この間、何度も続編制作の噂が浮かんだり消えたりが続いておりました。
正直言えば、少々復活のタイミングを逸してしまった感があって「今更感」もなきに非ず。
実際、前3作の輝かしい興行成績を考えると期待されたような大ヒットには至らず、恐らく本作にてシリーズは打ち止めとなる模様です(リブートと言う手はありますが)。
では、詰まらないのか?と言えばそんなことはありません。
特に今回はオリジナル版のクリエイター、ケビン・ウィリアムソンが脚本を含めて復帰。
結果としてノリの良さが戻ってきており、復調を印象付けております。
特に前半は快調。
ネーブ・キャンベル、コートニー・コックス・アークェット、デビッド・アークェットのオリジナルキャストが再結集。

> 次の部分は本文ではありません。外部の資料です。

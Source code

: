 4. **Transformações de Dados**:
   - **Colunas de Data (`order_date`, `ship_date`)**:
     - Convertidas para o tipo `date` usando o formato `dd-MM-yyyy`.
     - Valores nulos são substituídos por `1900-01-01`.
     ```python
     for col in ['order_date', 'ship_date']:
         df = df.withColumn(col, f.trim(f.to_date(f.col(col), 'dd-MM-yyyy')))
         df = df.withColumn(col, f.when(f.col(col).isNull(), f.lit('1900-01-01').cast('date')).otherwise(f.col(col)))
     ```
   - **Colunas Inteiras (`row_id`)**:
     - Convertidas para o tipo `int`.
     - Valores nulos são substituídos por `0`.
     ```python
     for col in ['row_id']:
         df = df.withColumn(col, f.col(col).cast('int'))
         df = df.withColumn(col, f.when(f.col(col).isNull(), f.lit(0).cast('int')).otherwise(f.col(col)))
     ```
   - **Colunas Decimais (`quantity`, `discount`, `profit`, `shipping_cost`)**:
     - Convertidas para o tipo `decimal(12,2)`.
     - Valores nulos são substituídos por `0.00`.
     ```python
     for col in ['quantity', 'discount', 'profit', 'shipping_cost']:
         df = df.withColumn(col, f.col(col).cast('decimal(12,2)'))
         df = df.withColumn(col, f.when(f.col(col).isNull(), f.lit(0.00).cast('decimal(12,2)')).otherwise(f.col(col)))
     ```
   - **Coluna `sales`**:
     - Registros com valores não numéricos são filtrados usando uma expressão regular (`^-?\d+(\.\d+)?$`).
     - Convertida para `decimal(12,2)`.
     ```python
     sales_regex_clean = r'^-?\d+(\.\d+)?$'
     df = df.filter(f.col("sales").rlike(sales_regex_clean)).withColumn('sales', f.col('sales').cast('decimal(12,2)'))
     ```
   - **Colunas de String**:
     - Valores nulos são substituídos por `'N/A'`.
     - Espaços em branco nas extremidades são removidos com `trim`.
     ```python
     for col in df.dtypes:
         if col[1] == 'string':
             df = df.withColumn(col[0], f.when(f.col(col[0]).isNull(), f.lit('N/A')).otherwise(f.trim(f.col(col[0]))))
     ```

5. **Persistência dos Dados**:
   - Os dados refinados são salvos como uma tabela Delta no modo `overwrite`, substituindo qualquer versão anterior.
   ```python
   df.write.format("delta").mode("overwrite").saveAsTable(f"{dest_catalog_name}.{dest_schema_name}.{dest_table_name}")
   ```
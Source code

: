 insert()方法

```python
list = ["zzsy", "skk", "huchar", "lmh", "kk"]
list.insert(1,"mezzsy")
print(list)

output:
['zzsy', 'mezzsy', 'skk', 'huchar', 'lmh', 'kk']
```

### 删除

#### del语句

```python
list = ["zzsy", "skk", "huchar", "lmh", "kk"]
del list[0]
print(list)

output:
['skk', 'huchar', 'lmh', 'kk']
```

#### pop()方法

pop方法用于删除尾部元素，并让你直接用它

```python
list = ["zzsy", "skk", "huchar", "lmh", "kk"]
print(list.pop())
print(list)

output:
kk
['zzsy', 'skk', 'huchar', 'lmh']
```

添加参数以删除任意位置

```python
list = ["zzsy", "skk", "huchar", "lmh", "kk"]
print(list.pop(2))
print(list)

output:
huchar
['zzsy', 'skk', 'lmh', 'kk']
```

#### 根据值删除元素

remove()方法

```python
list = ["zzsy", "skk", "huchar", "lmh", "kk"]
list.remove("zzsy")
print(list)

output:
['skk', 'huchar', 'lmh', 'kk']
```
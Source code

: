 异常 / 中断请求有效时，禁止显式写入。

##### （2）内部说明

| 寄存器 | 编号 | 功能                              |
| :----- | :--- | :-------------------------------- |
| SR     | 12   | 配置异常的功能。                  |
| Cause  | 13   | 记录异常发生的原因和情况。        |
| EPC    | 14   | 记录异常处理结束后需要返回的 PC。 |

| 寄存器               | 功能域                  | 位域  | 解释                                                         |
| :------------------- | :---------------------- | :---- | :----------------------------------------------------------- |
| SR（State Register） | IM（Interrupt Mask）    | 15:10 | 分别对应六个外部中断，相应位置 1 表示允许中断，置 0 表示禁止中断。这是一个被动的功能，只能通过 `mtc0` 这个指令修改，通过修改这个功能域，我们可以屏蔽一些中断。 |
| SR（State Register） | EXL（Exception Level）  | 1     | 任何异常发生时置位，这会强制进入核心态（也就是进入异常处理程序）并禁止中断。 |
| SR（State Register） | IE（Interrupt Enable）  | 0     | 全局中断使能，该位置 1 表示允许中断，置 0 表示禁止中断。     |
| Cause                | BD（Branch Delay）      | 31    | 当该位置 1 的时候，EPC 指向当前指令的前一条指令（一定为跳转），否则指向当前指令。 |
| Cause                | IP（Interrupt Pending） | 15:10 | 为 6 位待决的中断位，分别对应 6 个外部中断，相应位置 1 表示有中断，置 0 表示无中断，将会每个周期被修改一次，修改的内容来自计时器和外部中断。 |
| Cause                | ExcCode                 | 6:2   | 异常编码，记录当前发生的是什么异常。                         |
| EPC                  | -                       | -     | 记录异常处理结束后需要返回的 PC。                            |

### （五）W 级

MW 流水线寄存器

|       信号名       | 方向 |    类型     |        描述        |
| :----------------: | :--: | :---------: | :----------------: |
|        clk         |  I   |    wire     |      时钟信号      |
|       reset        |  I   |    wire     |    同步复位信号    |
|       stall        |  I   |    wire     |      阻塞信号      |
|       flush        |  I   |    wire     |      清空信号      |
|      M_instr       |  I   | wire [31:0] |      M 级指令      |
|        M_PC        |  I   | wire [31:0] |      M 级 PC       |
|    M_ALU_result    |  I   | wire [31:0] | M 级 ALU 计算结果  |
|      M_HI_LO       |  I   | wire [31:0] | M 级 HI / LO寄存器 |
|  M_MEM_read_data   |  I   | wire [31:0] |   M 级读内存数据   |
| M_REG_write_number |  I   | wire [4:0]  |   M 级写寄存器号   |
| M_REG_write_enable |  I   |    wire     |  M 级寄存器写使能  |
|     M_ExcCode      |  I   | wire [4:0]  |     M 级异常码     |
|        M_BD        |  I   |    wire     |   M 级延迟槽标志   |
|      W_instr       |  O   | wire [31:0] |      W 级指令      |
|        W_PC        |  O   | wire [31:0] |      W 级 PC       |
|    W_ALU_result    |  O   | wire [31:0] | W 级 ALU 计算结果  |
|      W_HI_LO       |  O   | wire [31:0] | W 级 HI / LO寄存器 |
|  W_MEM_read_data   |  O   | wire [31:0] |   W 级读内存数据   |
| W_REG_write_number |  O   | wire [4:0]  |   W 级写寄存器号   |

作家として成功した過去の惨劇のヒロイン、シドニー・プレスコットが久々に故郷に帰還。
時を合わせて、ウッズボローの町に再び「ゴーストフェース」の殺人鬼が出現しシドニーの周辺に屍の山が築かれて行く様がテンポよく描かれて行きます。
このシリーズのユニークさは「ホラー映画」を解体することで数々の「お約束」を逆手に取ってセルフパロディとして利用しながら新機軸を打ち出すことに成功した点にあったと思います。
ただ、その成功はシリーズ化の難しさをはらんでいた訳で、同じ様な展開を繰り返すことは当然、許されないわけです。
実際のところ、本シリーズは「ホラー」と言うより「ミステリー」、それも犯人の正体とその動機の解明が中心の極めて王道のミステリーに他ならない。
つまり殺人鬼がバタバタと凶行に及ぶ様を活写するだけのホラーとは元々異質の内容であるわけです。
ホラー描写を多用しつつも、観客にロジックと物語の展開を追いかけることを求める「推理映画」なのだ。
しかし悲しいかな、今や観客側にその要求に応えるだけの「こらえ性」が失われつつあるのかも。
その面倒くささがあまり受けなくなった要因と言う気もします。
本作でもクライマックスでは意外な犯人像、そしてその動機が明らかにされております。
そこにはTVをはじめとしたメディアや映画、そしてもちろんインターネット・SNSなどに対するシビアな視点も盛り込まれており、このシリーズのユニークさは健在です。